Raw data:
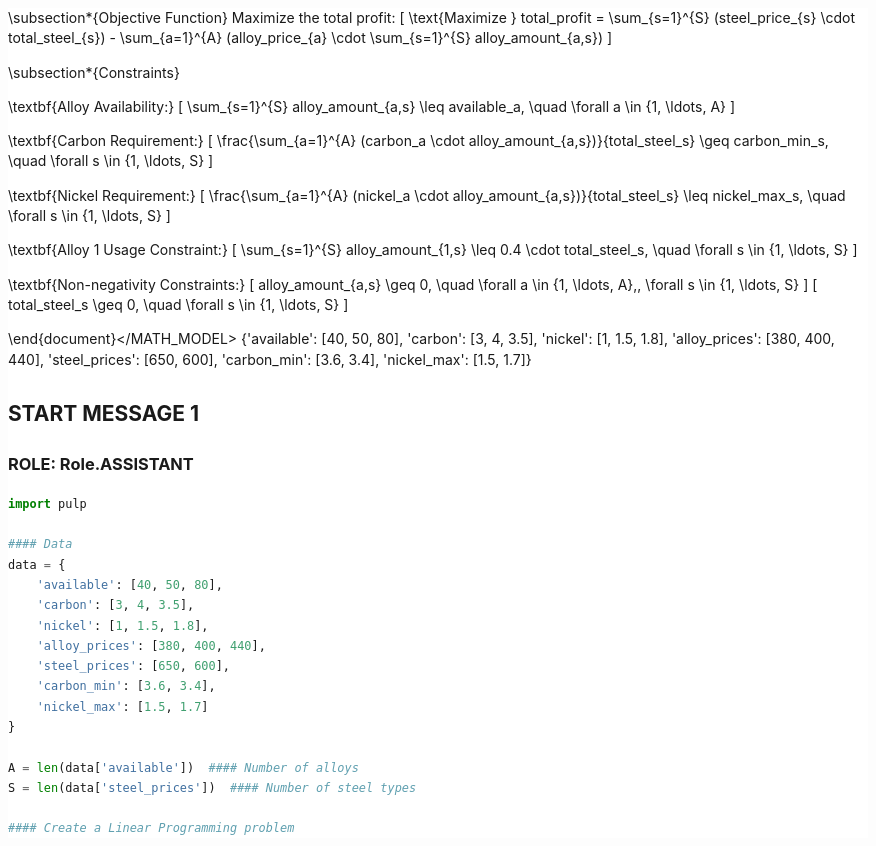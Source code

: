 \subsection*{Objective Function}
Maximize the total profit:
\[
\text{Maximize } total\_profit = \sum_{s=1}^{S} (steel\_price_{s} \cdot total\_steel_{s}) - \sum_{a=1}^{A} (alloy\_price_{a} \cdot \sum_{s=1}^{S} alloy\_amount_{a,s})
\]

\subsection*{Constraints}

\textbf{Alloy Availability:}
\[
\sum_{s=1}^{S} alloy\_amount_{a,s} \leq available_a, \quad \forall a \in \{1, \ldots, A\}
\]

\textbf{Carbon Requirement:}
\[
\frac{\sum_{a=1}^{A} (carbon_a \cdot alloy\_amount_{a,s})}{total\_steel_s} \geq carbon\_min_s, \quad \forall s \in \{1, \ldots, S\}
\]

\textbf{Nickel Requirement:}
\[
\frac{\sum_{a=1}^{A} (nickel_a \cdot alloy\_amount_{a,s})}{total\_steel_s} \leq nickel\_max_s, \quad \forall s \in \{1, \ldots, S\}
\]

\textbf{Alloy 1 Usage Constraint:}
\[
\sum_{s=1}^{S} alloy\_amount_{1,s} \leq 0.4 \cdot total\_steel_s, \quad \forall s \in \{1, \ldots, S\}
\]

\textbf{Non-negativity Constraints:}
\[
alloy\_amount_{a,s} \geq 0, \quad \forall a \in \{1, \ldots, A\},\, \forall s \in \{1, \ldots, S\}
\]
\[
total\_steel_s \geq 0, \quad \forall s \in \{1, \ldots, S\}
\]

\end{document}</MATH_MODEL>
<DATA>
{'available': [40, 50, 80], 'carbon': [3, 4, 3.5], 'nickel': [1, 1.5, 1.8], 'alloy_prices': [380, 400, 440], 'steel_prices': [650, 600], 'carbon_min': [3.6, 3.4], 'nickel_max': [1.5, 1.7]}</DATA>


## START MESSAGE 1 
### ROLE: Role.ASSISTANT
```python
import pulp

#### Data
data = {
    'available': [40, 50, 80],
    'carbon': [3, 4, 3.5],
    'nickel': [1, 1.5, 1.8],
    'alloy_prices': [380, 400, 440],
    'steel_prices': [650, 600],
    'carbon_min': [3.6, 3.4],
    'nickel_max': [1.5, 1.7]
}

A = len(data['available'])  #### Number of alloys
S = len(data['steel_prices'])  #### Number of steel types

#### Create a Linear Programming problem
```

Work item:
Restate, word for word, all of the material above, leaving out the images.

Expected answer:
Source code

: \subsection*{Objective Function}
Maximize the total profit:
\[
\text{Maximize } total\_profit = \sum_{s=1}^{S} (steel\_price_{s} \cdot total\_steel_{s}) - \sum_{a=1}^{A} (alloy\_price_{a} \cdot \sum_{s=1}^{S} alloy\_amount_{a,s})
\]

\subsection*{Constraints}

\textbf{Alloy Availability:}
\[
\sum_{s=1}^{S} alloy\_amount_{a,s} \leq available_a, \quad \forall a \in \{1, \ldots, A\}
\]

\textbf{Carbon Requirement:}
\[
\frac{\sum_{a=1}^{A} (carbon_a \cdot alloy\_amount_{a,s})}{total\_steel_s} \geq carbon\_min_s, \quad \forall s \in \{1, \ldots, S\}
\]

\textbf{Nickel Requirement:}
\[
\frac{\sum_{a=1}^{A} (nickel_a \cdot alloy\_amount_{a,s})}{total\_steel_s} \leq nickel\_max_s, \quad \forall s \in \{1, \ldots, S\}
\]

\textbf{Alloy 1 Usage Constraint:}
\[
\sum_{s=1}^{S} alloy\_amount_{1,s} \leq 0.4 \cdot total\_steel_s, \quad \forall s \in \{1, \ldots, S\}
\]

\textbf{Non-negativity Constraints:}
\[
alloy\_amount_{a,s} \geq 0, \quad \forall a \in \{1, \ldots, A\},\, \forall s \in \{1, \ldots, S\}
\]
\[
total\_steel_s \geq 0, \quad \forall s \in \{1, \ldots, S\}
\]

\end{document}</MATH_MODEL>
<DATA>
{'available': [40, 50, 80], 'carbon': [3, 4, 3.5], 'nickel': [1, 1.5, 1.8], 'alloy_prices': [380, 400, 440], 'steel_prices': [650, 600], 'carbon_min': [3.6, 3.4], 'nickel_max': [1.5, 1.7]}</DATA>


## START MESSAGE 1 
### ROLE: Role.ASSISTANT
```python
import pulp

#### Data
data = {
    'available': [40, 50, 80],
    'carbon': [3, 4, 3.5],
    'nickel': [1, 1.5, 1.8],
    'alloy_prices': [380, 400, 440],
    'steel_prices': [650, 600],
    'carbon_min': [3.6, 3.4],
    'nickel_max': [1.5, 1.7]
}

A = len(data['available'])  #### Number of alloys
S = len(data['steel_prices'])  #### Number of steel types

#### Create a Linear Programming problem
```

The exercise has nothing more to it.